A friend of his mother told the New York Daily News that she said he was prone to hurting himself, including burning himself with a lighter. “I asked her if she was getting him help, and she said she was,” the friend recalled.

Joshua Flashman, a 25-year-old Marine who grew up near the Lanza’s home, told FoxNews.com that Lanza’s mother, Nancy, had been petitioning the courts to gain conservatorship over Adam in order to have him committed to a psychiatric ward and that Adam was “really, really angry about this.” Flashman also said that Nancy had volunteered to work with kindergartners at Sandy Hook, who would be first-graders now, and that Adam believed “she cared more for the children than she did for him.”

While much of this is unconfirmed because medical and court records are confidential, one thing is clear.

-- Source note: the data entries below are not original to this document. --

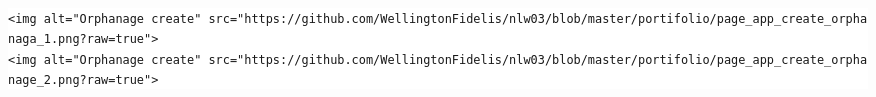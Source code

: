     <img alt="Orphanage create" src="https://github.com/WellingtonFidelis/nlw03/blob/master/portifolio/page_app_create_orphanaga_1.png?raw=true">
    <img alt="Orphanage create" src="https://github.com/WellingtonFidelis/nlw03/blob/master/portifolio/page_app_create_orphanage_2.png?raw=true">    
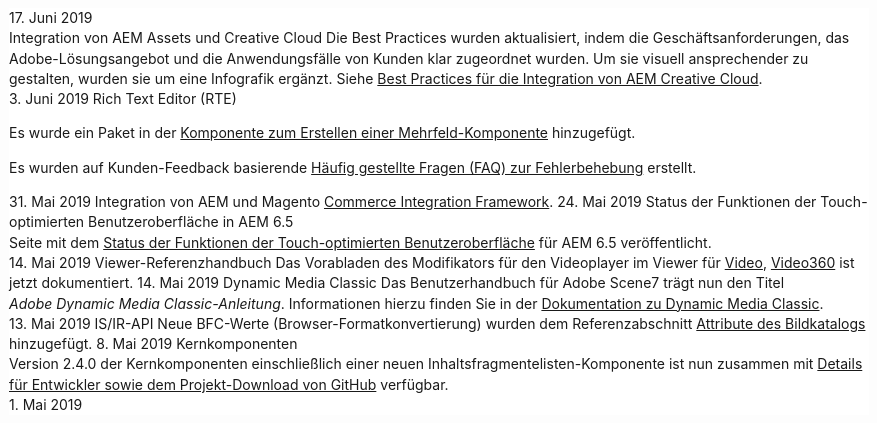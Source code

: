   <tr>
   <td>17. Juni 2019<br /> </td> 
   <td>Integration von AEM Assets und Creative Cloud</td> 
   <td>Die Best Practices wurden aktualisiert, indem die Geschäftsanforderungen, das Adobe-Lösungsangebot und die Anwendungsfälle von Kunden klar zugeordnet wurden. Um sie visuell ansprechender zu gestalten, wurden sie um eine Infografik ergänzt. Siehe <a href="https://experienceleague.adobe.com/docs/experience-manager-65/assets/administer/aem-cc-integration-best-practices.html?lang=de" target="_blank">Best Practices für die Integration von AEM Creative Cloud</a>.<br /> </td> 
  </tr>
  <tr>
   <td>3. Juni 2019</td> 
   <td>Rich Text Editor (RTE)<br /> </td> 
   <td><p>Es wurde ein Paket in der <a href="https://experience-aem.blogspot.com/2019/05/aem-65-touchui-composite-multifield-with-coral3-rte-rich-text.html" target="_blank">Komponente zum Erstellen einer Mehrfeld-Komponente</a> hinzugefügt.<br /> </p> <p>Es wurden auf Kunden-Feedback basierende <a href="https://experienceleague.adobe.com/docs/experience-manager-65/administering/introduction/aem-faqs.html" target="_blank">Häufig gestellte Fragen (FAQ) zur Fehlerbehebung</a> erstellt.</p> </td> 
  </tr>
  <tr>
   <td>31. Mai 2019</td> 
   <td>Integration von AEM und Magento </td> 
   <td><a href="https://experienceleague.adobe.com/docs/experience-manager-cloud-service/content/content-and-commerce/integrations/magento.html?lang=de">Commerce Integration Framework</a>.</td> 
  </tr>
  <tr>
   <td>24. Mai 2019</td> 
   <td>Status der Funktionen der Touch-optimierten Benutzeroberfläche in AEM 6.5<br /> </td> 
   <td>Seite mit dem <a href="https://experienceleague.adobe.com/docs/experience-manager-65/release-notes/touch-ui-features-status.html">Status der Funktionen der Touch-optimierten Benutzeroberfläche</a> für AEM 6.5 veröffentlicht.<br /> </td> 
  </tr>
  <tr>
   <td>14. Mai 2019</td> 
   <td>Viewer-Referenzhandbuch</td> 
   <td>Das Vorabladen des Modifikators für den Videoplayer im Viewer für <a href="https://experienceleague.adobe.com/docs/dynamic-media-developer-resources/library/viewers-aem-assets-dmc/video/command-reference-configuration-attributes-video/r-html5-video-viewer-conf-attrib-videoplayer-preload.html">Video</a>, <a href="https://experienceleague.adobe.com/docs/dynamic-media-developer-resources/library/viewers-for-aem-assets-only/video360/command-reference-configuration-attributes-video360/r-html5-aem-video360-config-attrib-video360player-preload.html">Video360</a> ist jetzt dokumentiert.</td> 
  </tr>
  <tr>
   <td>14. Mai 2019</td> 
   <td>Dynamic Media Classic</td> 
   <td>Das Benutzerhandbuch für Adobe Scene7 trägt nun den Titel <i>Adobe Dynamic Media Classic-Anleitung</i>. Informationen hierzu finden Sie in der <a href="https://experienceleague.adobe.com/docs/dynamic-media-classic/using/home.html?lang=de">Dokumentation zu Dynamic Media Classic</a>.<br /> </td> 
  </tr>
  <tr>
   <td>13. Mai 2019</td> 
   <td>IS/IR-API</td> 
   <td>Neue BFC-Werte (Browser-Formatkonvertierung) wurden dem Referenzabschnitt <a href="https://experienceleague.adobe.com/docs/dynamic-media-developer-resources/image-serving-api/image-serving-api/attributes/r-bfc.html">Attribute des Bildkatalogs</a> hinzugefügt.</td> 
  </tr>
  <tr>
   <td>8. Mai 2019</td> 
   <td>Kernkomponenten<br /> </td> 
   <td>Version 2.4.0 der Kernkomponenten einschließlich einer neuen Inhaltsfragmentelisten-Komponente ist nun zusammen mit <a href="https://github.com/adobe/aem-core-wcm-components">Details für Entwickler sowie dem Projekt-Download von GitHub</a> verfügbar.<br /> </td> 
  </tr>
  <tr>
   <td>1. Mai 2019</td> 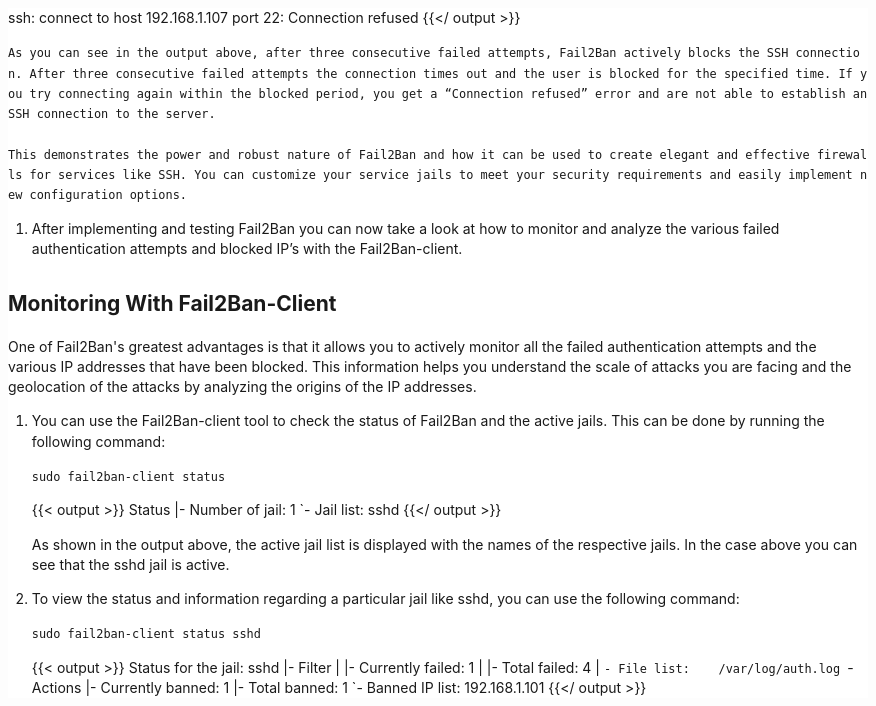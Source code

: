 ssh: connect to host 192.168.1.107 port 22: Connection refused
{{</ output >}}

    As you can see in the output above, after three consecutive failed attempts, Fail2Ban actively blocks the SSH connection. After three consecutive failed attempts the connection times out and the user is blocked for the specified time. If you try connecting again within the blocked period, you get a “Connection refused” error and are not able to establish an SSH connection to the server.

    This demonstrates the power and robust nature of Fail2Ban and how it can be used to create elegant and effective firewalls for services like SSH. You can customize your service jails to meet your security requirements and easily implement new configuration options.

1.  After implementing and testing Fail2Ban you can now take a look at how to monitor and analyze the various failed authentication attempts and blocked IP’s with the Fail2Ban-client.

## Monitoring With Fail2Ban-Client

One of Fail2Ban's greatest advantages is that it allows you to actively monitor all the failed authentication attempts and the various IP addresses that have been blocked. This information helps you understand the scale of attacks you are facing and the geolocation of the attacks by analyzing the origins of the IP addresses.

1.  You can use the Fail2Ban-client tool to check the status of Fail2Ban and the active jails. This can be done by running the following command:

        sudo fail2ban-client status

    {{< output >}}
Status
|- Number of jail:	1
`- Jail list:	sshd
{{</ output >}}

    As shown in the output above, the active jail list is displayed with the names of the respective jails. In the case above you can see that the sshd jail is active.

1.  To view the status and information regarding a particular jail like sshd, you can use the following command:

        sudo fail2ban-client status sshd

    {{< output >}}
Status for the jail: sshd
|- Filter
|  |- Currently failed:	1
|  |- Total failed:	4
|  `- File list:	/var/log/auth.log
`- Actions
   |- Currently banned:	1
   |- Total banned:	1
   `- Banned IP list:	192.168.1.101
{{</ output >}}
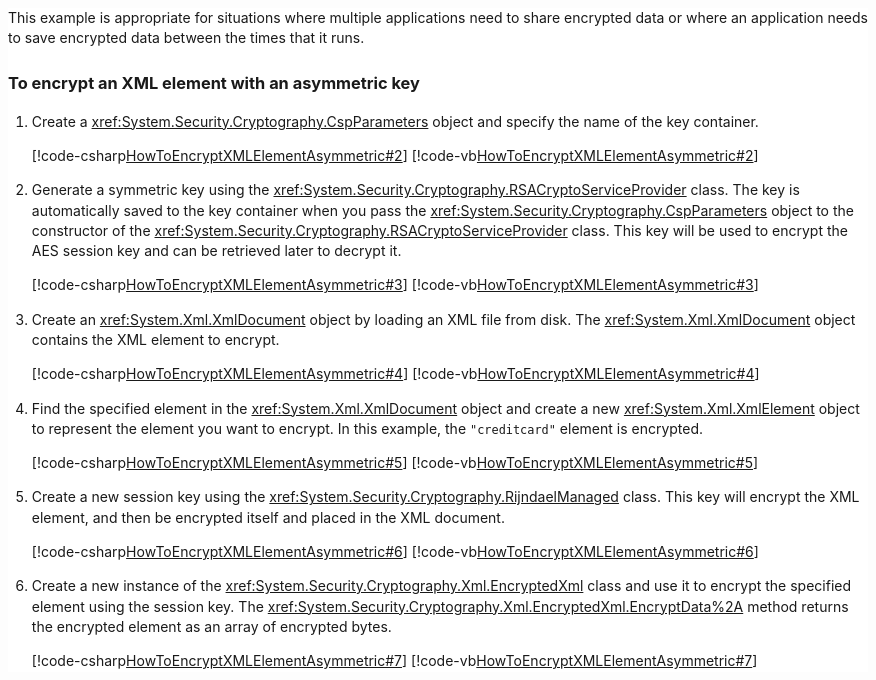  This example is appropriate for situations where multiple applications need to share encrypted data or where an application needs to save encrypted data between the times that it runs.  
  
### To encrypt an XML element with an asymmetric key  
  
1.  Create a <xref:System.Security.Cryptography.CspParameters> object and specify the name of the key container.  
  
     [!code-csharp[HowToEncryptXMLElementAsymmetric#2](../../../samples/snippets/csharp/VS_Snippets_CLR/HowToEncryptXMLElementAsymmetric/cs/sample.cs#2)]
     [!code-vb[HowToEncryptXMLElementAsymmetric#2](../../../samples/snippets/visualbasic/VS_Snippets_CLR/HowToEncryptXMLElementAsymmetric/vb/sample.vb#2)]  
  
2.  Generate a symmetric key using the <xref:System.Security.Cryptography.RSACryptoServiceProvider> class.  The key is automatically saved to the key container when you pass the <xref:System.Security.Cryptography.CspParameters> object to the constructor of the <xref:System.Security.Cryptography.RSACryptoServiceProvider> class.  This key will be used to encrypt the AES session key and can be retrieved later to decrypt it.  
  
     [!code-csharp[HowToEncryptXMLElementAsymmetric#3](../../../samples/snippets/csharp/VS_Snippets_CLR/HowToEncryptXMLElementAsymmetric/cs/sample.cs#3)]
     [!code-vb[HowToEncryptXMLElementAsymmetric#3](../../../samples/snippets/visualbasic/VS_Snippets_CLR/HowToEncryptXMLElementAsymmetric/vb/sample.vb#3)]  
  
3.  Create an <xref:System.Xml.XmlDocument> object by loading an XML file from disk.  The <xref:System.Xml.XmlDocument> object contains the XML element to encrypt.  
  
     [!code-csharp[HowToEncryptXMLElementAsymmetric#4](../../../samples/snippets/csharp/VS_Snippets_CLR/HowToEncryptXMLElementAsymmetric/cs/sample.cs#4)]
     [!code-vb[HowToEncryptXMLElementAsymmetric#4](../../../samples/snippets/visualbasic/VS_Snippets_CLR/HowToEncryptXMLElementAsymmetric/vb/sample.vb#4)]  
  
4.  Find the specified element in the <xref:System.Xml.XmlDocument> object and create a new <xref:System.Xml.XmlElement> object to represent the element you want to encrypt. In this example, the `"creditcard"` element is encrypted.  
  
     [!code-csharp[HowToEncryptXMLElementAsymmetric#5](../../../samples/snippets/csharp/VS_Snippets_CLR/HowToEncryptXMLElementAsymmetric/cs/sample.cs#5)]
     [!code-vb[HowToEncryptXMLElementAsymmetric#5](../../../samples/snippets/visualbasic/VS_Snippets_CLR/HowToEncryptXMLElementAsymmetric/vb/sample.vb#5)]  
  
5.  Create a new session key using the <xref:System.Security.Cryptography.RijndaelManaged> class.  This key will encrypt the XML element, and then be encrypted itself and placed in the XML document.  
  
     [!code-csharp[HowToEncryptXMLElementAsymmetric#6](../../../samples/snippets/csharp/VS_Snippets_CLR/HowToEncryptXMLElementAsymmetric/cs/sample.cs#6)]
     [!code-vb[HowToEncryptXMLElementAsymmetric#6](../../../samples/snippets/visualbasic/VS_Snippets_CLR/HowToEncryptXMLElementAsymmetric/vb/sample.vb#6)]  
  
6.  Create a new instance of the <xref:System.Security.Cryptography.Xml.EncryptedXml> class and use it to encrypt the specified element using the session key.  The <xref:System.Security.Cryptography.Xml.EncryptedXml.EncryptData%2A> method returns the encrypted element as an array of encrypted bytes.  
  
     [!code-csharp[HowToEncryptXMLElementAsymmetric#7](../../../samples/snippets/csharp/VS_Snippets_CLR/HowToEncryptXMLElementAsymmetric/cs/sample.cs#7)]
     [!code-vb[HowToEncryptXMLElementAsymmetric#7](../../../samples/snippets/visualbasic/VS_Snippets_CLR/HowToEncryptXMLElementAsymmetric/vb/sample.vb#7)]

If Adam Lanza was being treated by a psychiatrist for Asperger’s syndrome and other personality disorders, part of that treatment usually includes psychotropic medications, in particular, selective serotonin reuptake inhibitors (SSRIs). And according to statistics on gun violence, these drugs may be even more dangerous than the firearms.

School Shootings and Violence

There have been 31 school shootings since Columbine, in which Eric Harris, age 17 and Dylan Klebold, age 18, killed 12 students and one teacher, and wounded 23 others. An assault weapon ban (1994-2004) was in effect at the time. Harris was known to be taking Zoloft, then Luvox. Klebold’s medical records have never been made available to the public.

A website called SSRI Stories has compiled a sortable database that lists over 4800 incidents of suicide, violent crimes and other incidents between 1988 and 2011, including school shootings that involve people that were prescribed SSRI medications. Here is a short list of a few more school shootings that involved SSRIs:

• Steve Kazmierczak, age 27, inexplicably went on a shooting rampage on Feb. 15, 2008 in a Northern Illinois University Lecture Hall before taking his own life. He had been on Prozac, Xanax and Ambien, but had stopped taking Prozac a few weeks before the shootings. Toxicology reports showed traces of Xanax in his system. Five dead, 20 wounded.
• Jeff Weise, age 16, had been prescribed 60 mg/day of Prozac (three times the average starting dose for adults) when he shot his grandfather, his grandfather’s girlfriend and many fellow students in Red Lake, Minnesota on March 24, 2005. He then shot himself. 10 dead, 12 wounded.
• Cho-Seung-Hui, age 23, showed signs of anger before he went on a shooting rampage on the Virginia Tech campus that ended only after a police officer shot him dead. Officials said prescription medications related to the treatment of psychological problems had been found among Mr. Cho’s effects, but no details of his treatment or the medications have been released to the public. 33 dead, 17 wounded.
• Michael Carneal (Ritalin), age 14, opened fire on students at a high school prayer meeting in West Paducah, Kentucky on Dec, 1, 1997. Three teenagers were killed, five others were wounded.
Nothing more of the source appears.